According to R2G, the top pharma companies have 65 apps in the Apple and Google Play app stores on average, compared to 1 to 2 apps from the average health app publisher. However, even the pharma companies with the most downloaded apps have only accrued 6.6 million downloads since 2008 and can boast less than 1 million active users.
The report offers some possible explanations for the disconnect between number of apps and wide adoption for pharma companies. For one thing, not all the apps are geared at mass adoption. Some are targeted at niche groups like providers, professionals, or people with a specific condition. The report categorizes companies like Bristol Myers-Squibb, Roche and Abbott as niche app makers, pointing out that they both have a below average number of apps and a below average number of downloads.
In general, the report says, pharma apps aren't globally available, but instead target local markets in three or fewer countries. Also, pharma apps tend to be created to support or promote a pharma product, rather than to tackle a broader market demand. These apps might be useful, but they're unlikely to compete on download numbers with fitness, health, or diet tracking apps that appeal to a large segment of the market.

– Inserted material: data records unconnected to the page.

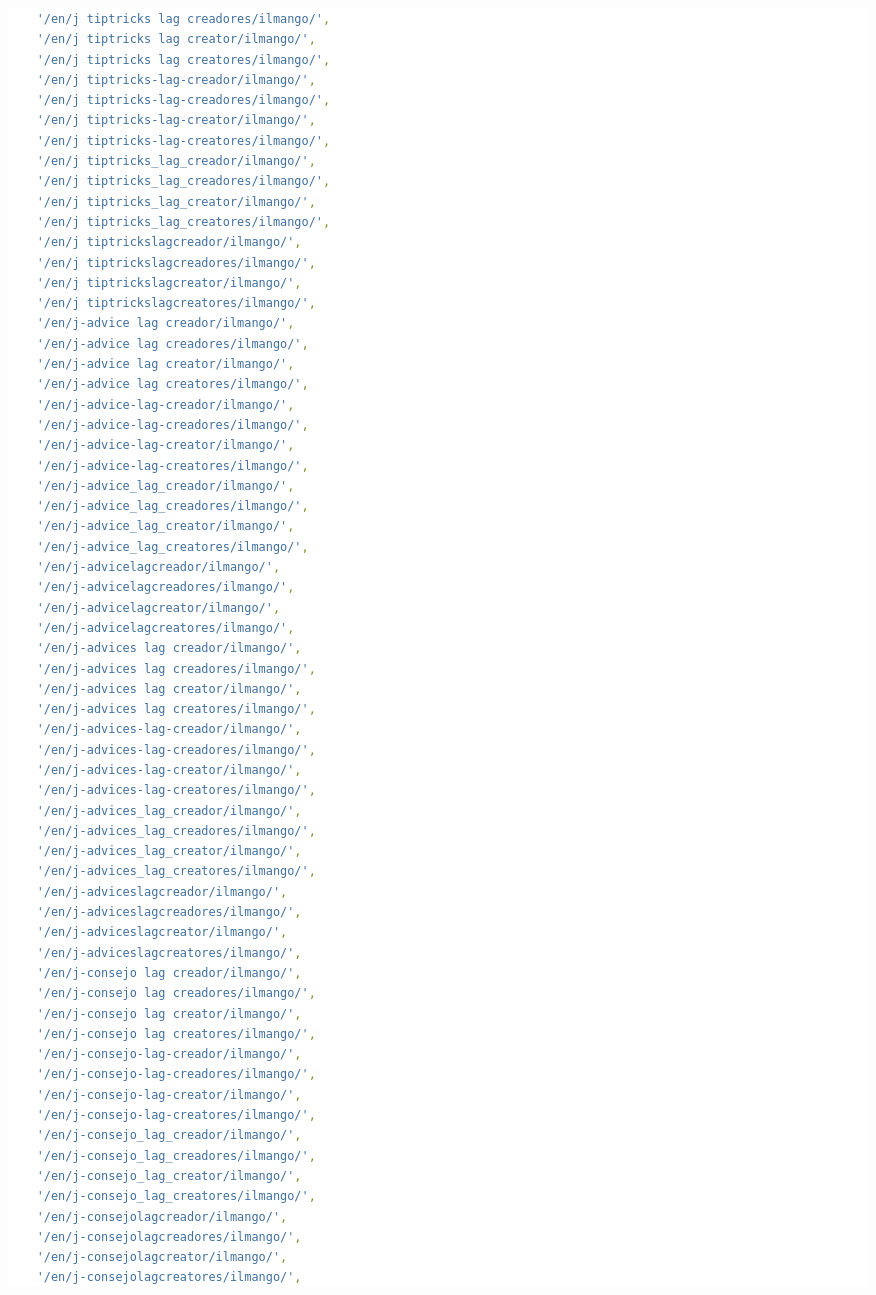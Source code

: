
 ```yaml
    '/en/j tiptricks lag creadores/ilmango/',
    '/en/j tiptricks lag creator/ilmango/',
    '/en/j tiptricks lag creatores/ilmango/',
    '/en/j tiptricks-lag-creador/ilmango/',
    '/en/j tiptricks-lag-creadores/ilmango/',
    '/en/j tiptricks-lag-creator/ilmango/',
    '/en/j tiptricks-lag-creatores/ilmango/',
    '/en/j tiptricks_lag_creador/ilmango/',
    '/en/j tiptricks_lag_creadores/ilmango/',
    '/en/j tiptricks_lag_creator/ilmango/',
    '/en/j tiptricks_lag_creatores/ilmango/',
    '/en/j tiptrickslagcreador/ilmango/',
    '/en/j tiptrickslagcreadores/ilmango/',
    '/en/j tiptrickslagcreator/ilmango/',
    '/en/j tiptrickslagcreatores/ilmango/',
    '/en/j-advice lag creador/ilmango/',
    '/en/j-advice lag creadores/ilmango/',
    '/en/j-advice lag creator/ilmango/',
    '/en/j-advice lag creatores/ilmango/',
    '/en/j-advice-lag-creador/ilmango/',
    '/en/j-advice-lag-creadores/ilmango/',
    '/en/j-advice-lag-creator/ilmango/',
    '/en/j-advice-lag-creatores/ilmango/',
    '/en/j-advice_lag_creador/ilmango/',
    '/en/j-advice_lag_creadores/ilmango/',
    '/en/j-advice_lag_creator/ilmango/',
    '/en/j-advice_lag_creatores/ilmango/',
    '/en/j-advicelagcreador/ilmango/',
    '/en/j-advicelagcreadores/ilmango/',
    '/en/j-advicelagcreator/ilmango/',
    '/en/j-advicelagcreatores/ilmango/',
    '/en/j-advices lag creador/ilmango/',
    '/en/j-advices lag creadores/ilmango/',
    '/en/j-advices lag creator/ilmango/',
    '/en/j-advices lag creatores/ilmango/',
    '/en/j-advices-lag-creador/ilmango/',
    '/en/j-advices-lag-creadores/ilmango/',
    '/en/j-advices-lag-creator/ilmango/',
    '/en/j-advices-lag-creatores/ilmango/',
    '/en/j-advices_lag_creador/ilmango/',
    '/en/j-advices_lag_creadores/ilmango/',
    '/en/j-advices_lag_creator/ilmango/',
    '/en/j-advices_lag_creatores/ilmango/',
    '/en/j-adviceslagcreador/ilmango/',
    '/en/j-adviceslagcreadores/ilmango/',
    '/en/j-adviceslagcreator/ilmango/',
    '/en/j-adviceslagcreatores/ilmango/',
    '/en/j-consejo lag creador/ilmango/',
    '/en/j-consejo lag creadores/ilmango/',
    '/en/j-consejo lag creator/ilmango/',
    '/en/j-consejo lag creatores/ilmango/',
    '/en/j-consejo-lag-creador/ilmango/',
    '/en/j-consejo-lag-creadores/ilmango/',
    '/en/j-consejo-lag-creator/ilmango/',
    '/en/j-consejo-lag-creatores/ilmango/',
    '/en/j-consejo_lag_creador/ilmango/',
    '/en/j-consejo_lag_creadores/ilmango/',
    '/en/j-consejo_lag_creator/ilmango/',
    '/en/j-consejo_lag_creatores/ilmango/',
    '/en/j-consejolagcreador/ilmango/',
    '/en/j-consejolagcreadores/ilmango/',
    '/en/j-consejolagcreator/ilmango/',
    '/en/j-consejolagcreatores/ilmango/',
```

In addition, the report says, pharma companies are not conceptualizing their various app offerings as a single family of apps. They don't use common style guides, cross-reference between apps, or even come from the same publishing group. The report says Novartis in particular publishes apps under 17 different entities.
Pfizer, AstraZeneca, Novartis, and Bayer are in the category R2G names "still trying" -- companies with a lot of apps and a focus on app-making that have not yet achieved a big success in terms of app downloads. These companies have downloads spread out among all their apps. For instance, Novartis' top three apps make up just 22 percent of its total downloads.
By contrast, 93 percent of Merck's downloads come from its top three apps. Merck, along with Johnson & Johnson, GlaxoSmithKline, and Sanofi-Aventis, make up the "first success" group, apps that have high downloads and a high number of apps, mostly because one or two of their apps have a lot of downloads.
Although R2G doesn't specify which apps are the successes for these companies, Johnson & Johnson is behind the Care4Today mobile health manager and Sanofi-Aventis's GoMeals app for nutrition tracking regularly shows up in top download lists from Apple.